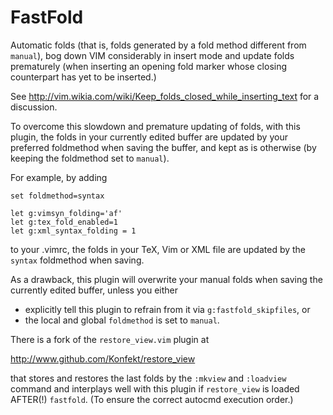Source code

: FastFold
========

Automatic folds (that is, folds generated by a fold method different from `manual`),
bog down VIM considerably in insert mode and update folds prematurely (when inserting
an opening fold marker whose closing counterpart has yet to be inserted.)

See http://vim.wikia.com/wiki/Keep_folds_closed_while_inserting_text for a discussion.

To overcome this slowdown and premature updating of folds, with this plugin, the folds
in your currently edited buffer are updated by your preferred foldmethod when saving the
buffer, and kept as is otherwise (by keeping the foldmethod set to `manual`).

For example, by adding
```
set foldmethod=syntax

let g:vimsyn_folding='af'
let g:tex_fold_enabled=1
let g:xml_syntax_folding = 1
```
to your .vimrc, the folds in your TeX, Vim or XML file are updated by
the `syntax` foldmethod when saving.

As a drawback, this plugin will overwrite your manual folds when saving the currently
edited buffer, unless you either
- explicitly tell this plugin to refrain from it via `g:fastfold_skipfiles`, or
- the local and global `foldmethod` is set to `manual`.

There is a fork of the `restore_view.vim` plugin at

http://www.github.com/Konfekt/restore_view

that stores and restores the last folds by the `:mkview` and `:loadview` command and
interplays well with this plugin if `restore_view` is loaded AFTER(!) `fastfold`.
(To ensure the correct autocmd execution order.)
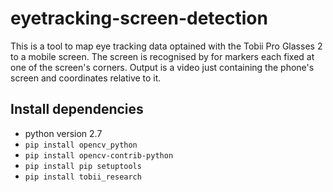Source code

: # eyetracking-screen-detection
This is a tool to map eye tracking data optained with the Tobii Pro Glasses 2 to a mobile screen. The screen is recognised by for markers each fixed at one of the screen's corners. Output is a video just containing the phone's screen and coordinates relative to it.

## Install dependencies
* python version 2.7
* ```pip install opencv_python```
* ```pip install opencv-contrib-python```
* ```pip install pip setuptools```
* ```pip install tobii_research```
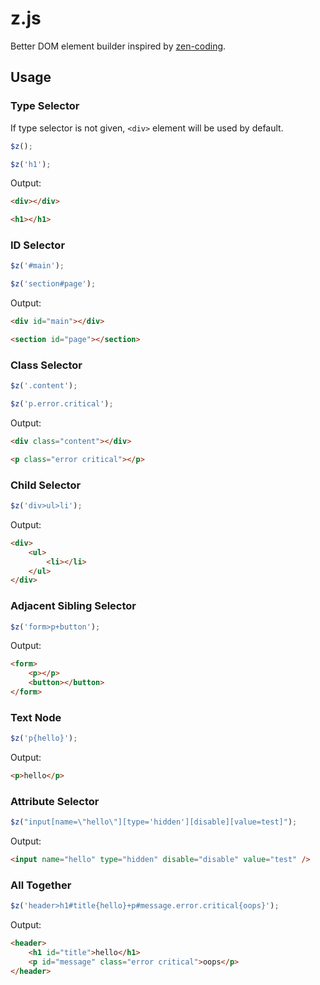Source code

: # z.js

Better DOM element builder inspired by [zen-coding].

## Usage

### Type Selector

If type selector is not given, `<div>` element will be used by default.

``` javascript
$z();

$z('h1');
```

Output:

``` html
<div></div>

<h1></h1>
```

### ID Selector

``` javascript
$z('#main');

$z('section#page');
```

Output:

``` html
<div id="main"></div>

<section id="page"></section>
```

### Class Selector

``` javascript
$z('.content');

$z('p.error.critical');
```

Output:

``` html
<div class="content"></div>

<p class="error critical"></p>
```

### Child Selector

``` javascript
$z('div>ul>li');
```

Output:

``` html
<div>
    <ul>
        <li></li>
    </ul>
</div>
```

### Adjacent Sibling Selector

``` javascript
$z('form>p+button');
```

Output:

``` html
<form>
    <p></p>
    <button></button>
</form>
```

### Text Node

``` javascript
$z('p{hello}');
```

Output:

``` html
<p>hello</p>
```

### Attribute Selector

``` javascript
$z("input[name=\"hello\"][type='hidden'][disable][value=test]");
```

Output:

``` html
<input name="hello" type="hidden" disable="disable" value="test" />
```

### All Together

``` javascript
$z('header>h1#title{hello}+p#message.error.critical{oops}');
```

Output:

``` html
<header>
    <h1 id="title">hello</h1>
    <p id="message" class="error critical">oops</p>
</header>
```

[zen-coding]: http://code.google.com/p/zen-coding/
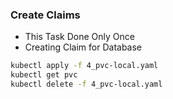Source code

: 
### Create Claims
- This Task Done Only Once
- Creating Claim for Database
```bash
kubectl apply -f 4_pvc-local.yaml
kubectl get pvc
kubectl delete -f 4_pvc-local.yaml
```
----
• Task goal:
Copy the material verbatim. The pictures are not part of the copy.

• Solution for this problem:
Source code

: FastFold
========

Automatic folds (that is, folds generated by a fold method different from `manual`),
bog down VIM considerably in insert mode and update folds prematurely (when inserting
an opening fold marker whose closing counterpart has yet to be inserted.)

See http://vim.wikia.com/wiki/Keep_folds_closed_while_inserting_text for a discussion.

To overcome this slowdown and premature updating of folds, with this plugin, the folds
in your currently edited buffer are updated by your preferred foldmethod when saving the
buffer, and kept as is otherwise (by keeping the foldmethod set to `manual`).

For example, by adding
```
set foldmethod=syntax

let g:vimsyn_folding='af'
let g:tex_fold_enabled=1
let g:xml_syntax_folding = 1
```
to your .vimrc, the folds in your TeX, Vim or XML file are updated by
the `syntax` foldmethod when saving.

As a drawback, this plugin will overwrite your manual folds when saving the currently
edited buffer, unless you either
- explicitly tell this plugin to refrain from it via `g:fastfold_skipfiles`, or
- the local and global `foldmethod` is set to `manual`.

There is a fork of the `restore_view.vim` plugin at

http://www.github.com/Konfekt/restore_view

that stores and restores the last folds by the `:mkview` and `:loadview` command and
interplays well with this plugin if `restore_view` is loaded AFTER(!) `fastfold`.
(To ensure the correct autocmd execution order.)
Source code

: # eyetracking-screen-detection
This is a tool to map eye tracking data optained with the Tobii Pro Glasses 2 to a mobile screen. The screen is recognised by for markers each fixed at one of the screen's corners. Output is a video just containing the phone's screen and coordinates relative to it.

## Install dependencies
* python version 2.7
* ```pip install opencv_python```
* ```pip install opencv-contrib-python```
* ```pip install pip setuptools```
* ```pip install tobii_research```
Source code

: # z.js

Better DOM element builder inspired by [zen-coding].

## Usage

### Type Selector

If type selector is not given, `<div>` element will be used by default.

``` javascript
$z();

$z('h1');
```

Output:

``` html
<div></div>

<h1></h1>
```

### ID Selector

``` javascript
$z('#main');

$z('section#page');
```

Output:

``` html
<div id="main"></div>

<section id="page"></section>
```

### Class Selector

``` javascript
$z('.content');

$z('p.error.critical');
```

Output:

``` html
<div class="content"></div>

<p class="error critical"></p>
```

### Child Selector

``` javascript
$z('div>ul>li');
```

Output:

``` html
<div>
    <ul>
        <li></li>
    </ul>
</div>
```

### Adjacent Sibling Selector

``` javascript
$z('form>p+button');
```

Output:

``` html
<form>
    <p></p>
    <button></button>
</form>
```

### Text Node

``` javascript
$z('p{hello}');
```

Output:

``` html
<p>hello</p>
```

### Attribute Selector

``` javascript
$z("input[name=\"hello\"][type='hidden'][disable][value=test]");
```

Output:

``` html
<input name="hello" type="hidden" disable="disable" value="test" />
```

### All Together

``` javascript
$z('header>h1#title{hello}+p#message.error.critical{oops}');
```

Output:

``` html
<header>
    <h1 id="title">hello</h1>
    <p id="message" class="error critical">oops</p>
</header>
```

[zen-coding]: http://code.google.com/p/zen-coding/
Source code

: 
### Create Claims
- This Task Done Only Once
- Creating Claim for Database
```bash
kubectl apply -f 4_pvc-local.yaml
kubectl get pvc
kubectl delete -f 4_pvc-local.yaml
```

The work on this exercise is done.